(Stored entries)

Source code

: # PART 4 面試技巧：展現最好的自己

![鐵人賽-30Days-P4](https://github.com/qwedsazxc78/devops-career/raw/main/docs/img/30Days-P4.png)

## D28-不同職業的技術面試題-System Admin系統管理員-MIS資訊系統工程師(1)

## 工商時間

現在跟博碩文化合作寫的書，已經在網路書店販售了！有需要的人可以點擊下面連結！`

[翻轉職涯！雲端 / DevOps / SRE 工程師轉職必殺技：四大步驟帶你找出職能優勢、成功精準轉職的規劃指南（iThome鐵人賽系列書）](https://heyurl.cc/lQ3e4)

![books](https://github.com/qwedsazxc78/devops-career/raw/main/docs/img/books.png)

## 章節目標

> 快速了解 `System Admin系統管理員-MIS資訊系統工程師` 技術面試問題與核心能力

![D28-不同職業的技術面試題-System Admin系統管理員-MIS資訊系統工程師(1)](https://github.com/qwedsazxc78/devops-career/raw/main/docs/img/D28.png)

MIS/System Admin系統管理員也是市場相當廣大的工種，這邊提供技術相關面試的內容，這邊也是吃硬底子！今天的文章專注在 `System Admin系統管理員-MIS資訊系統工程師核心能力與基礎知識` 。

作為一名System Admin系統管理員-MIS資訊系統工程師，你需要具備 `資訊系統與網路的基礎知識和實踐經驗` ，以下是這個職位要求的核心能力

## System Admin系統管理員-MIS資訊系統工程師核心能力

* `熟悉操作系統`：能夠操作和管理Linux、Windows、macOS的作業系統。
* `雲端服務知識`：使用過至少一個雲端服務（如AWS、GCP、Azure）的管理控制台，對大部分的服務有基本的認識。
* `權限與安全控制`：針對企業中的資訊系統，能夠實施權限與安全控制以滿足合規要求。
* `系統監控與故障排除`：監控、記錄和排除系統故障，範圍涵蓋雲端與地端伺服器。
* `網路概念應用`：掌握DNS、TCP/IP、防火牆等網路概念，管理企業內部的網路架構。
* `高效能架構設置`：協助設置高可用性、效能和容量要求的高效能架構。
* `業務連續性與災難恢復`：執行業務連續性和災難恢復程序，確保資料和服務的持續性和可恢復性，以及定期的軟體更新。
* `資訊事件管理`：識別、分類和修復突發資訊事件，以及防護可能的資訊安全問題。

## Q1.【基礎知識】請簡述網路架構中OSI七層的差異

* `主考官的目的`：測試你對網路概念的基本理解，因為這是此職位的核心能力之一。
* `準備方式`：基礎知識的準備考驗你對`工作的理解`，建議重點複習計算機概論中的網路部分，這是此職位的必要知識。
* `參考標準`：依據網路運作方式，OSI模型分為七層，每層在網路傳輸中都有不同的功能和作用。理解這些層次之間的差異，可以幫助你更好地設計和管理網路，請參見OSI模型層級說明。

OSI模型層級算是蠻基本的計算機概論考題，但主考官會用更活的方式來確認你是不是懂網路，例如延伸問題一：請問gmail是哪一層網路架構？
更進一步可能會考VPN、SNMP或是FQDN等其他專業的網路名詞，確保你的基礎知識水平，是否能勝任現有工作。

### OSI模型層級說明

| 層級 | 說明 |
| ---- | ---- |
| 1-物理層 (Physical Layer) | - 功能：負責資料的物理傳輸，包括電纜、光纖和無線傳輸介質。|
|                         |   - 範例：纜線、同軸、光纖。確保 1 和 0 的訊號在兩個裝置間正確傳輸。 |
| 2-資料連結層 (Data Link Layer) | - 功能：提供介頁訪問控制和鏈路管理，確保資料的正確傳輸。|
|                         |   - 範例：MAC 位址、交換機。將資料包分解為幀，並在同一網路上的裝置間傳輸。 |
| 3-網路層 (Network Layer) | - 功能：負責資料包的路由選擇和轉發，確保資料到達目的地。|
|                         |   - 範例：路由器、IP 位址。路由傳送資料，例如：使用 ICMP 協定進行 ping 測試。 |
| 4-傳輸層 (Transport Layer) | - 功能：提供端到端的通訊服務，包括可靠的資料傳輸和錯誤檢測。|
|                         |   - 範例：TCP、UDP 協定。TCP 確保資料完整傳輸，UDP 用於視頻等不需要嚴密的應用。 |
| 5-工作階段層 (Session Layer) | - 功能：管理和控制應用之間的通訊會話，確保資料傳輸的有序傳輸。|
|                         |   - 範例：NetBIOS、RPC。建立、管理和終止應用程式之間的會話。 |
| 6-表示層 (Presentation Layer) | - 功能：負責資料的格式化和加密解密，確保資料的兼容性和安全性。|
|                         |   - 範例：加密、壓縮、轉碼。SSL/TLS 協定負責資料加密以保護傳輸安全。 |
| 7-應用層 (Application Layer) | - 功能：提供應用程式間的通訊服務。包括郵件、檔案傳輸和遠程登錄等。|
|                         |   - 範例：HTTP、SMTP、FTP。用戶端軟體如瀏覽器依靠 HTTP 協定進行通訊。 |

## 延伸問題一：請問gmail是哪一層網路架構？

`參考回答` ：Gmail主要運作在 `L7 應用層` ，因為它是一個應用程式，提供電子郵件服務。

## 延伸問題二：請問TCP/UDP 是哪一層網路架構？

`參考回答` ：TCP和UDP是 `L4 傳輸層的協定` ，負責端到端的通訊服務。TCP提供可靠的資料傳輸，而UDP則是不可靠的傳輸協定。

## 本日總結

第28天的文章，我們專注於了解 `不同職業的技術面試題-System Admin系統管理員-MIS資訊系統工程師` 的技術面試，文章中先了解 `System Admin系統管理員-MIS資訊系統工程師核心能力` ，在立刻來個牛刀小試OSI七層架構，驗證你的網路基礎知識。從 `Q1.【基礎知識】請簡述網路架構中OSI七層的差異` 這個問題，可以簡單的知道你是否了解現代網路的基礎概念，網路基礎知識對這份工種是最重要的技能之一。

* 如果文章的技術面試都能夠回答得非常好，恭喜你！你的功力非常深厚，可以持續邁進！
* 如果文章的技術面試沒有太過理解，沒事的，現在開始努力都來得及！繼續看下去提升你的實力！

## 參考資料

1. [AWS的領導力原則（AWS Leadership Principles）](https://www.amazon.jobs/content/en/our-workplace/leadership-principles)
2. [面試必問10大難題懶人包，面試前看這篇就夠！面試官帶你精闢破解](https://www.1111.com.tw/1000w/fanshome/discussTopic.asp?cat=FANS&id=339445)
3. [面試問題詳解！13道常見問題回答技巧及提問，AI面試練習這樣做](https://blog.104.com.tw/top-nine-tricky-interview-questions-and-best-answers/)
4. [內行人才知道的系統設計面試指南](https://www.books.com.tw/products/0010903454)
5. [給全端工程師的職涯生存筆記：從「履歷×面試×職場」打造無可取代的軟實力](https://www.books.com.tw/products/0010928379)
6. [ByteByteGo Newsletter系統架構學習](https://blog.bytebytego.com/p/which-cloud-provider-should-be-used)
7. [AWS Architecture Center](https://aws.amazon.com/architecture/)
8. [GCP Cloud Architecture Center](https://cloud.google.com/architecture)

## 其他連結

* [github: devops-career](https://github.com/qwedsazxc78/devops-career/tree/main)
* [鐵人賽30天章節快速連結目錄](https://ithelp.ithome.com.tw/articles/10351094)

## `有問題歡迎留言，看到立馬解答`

### INSTRUCTIONS TO FOLLOW
Report how many lines above hold the string "請簡述網路架構中OSI七層的差異", giving nothing but the number.

### TASK ANSWER
2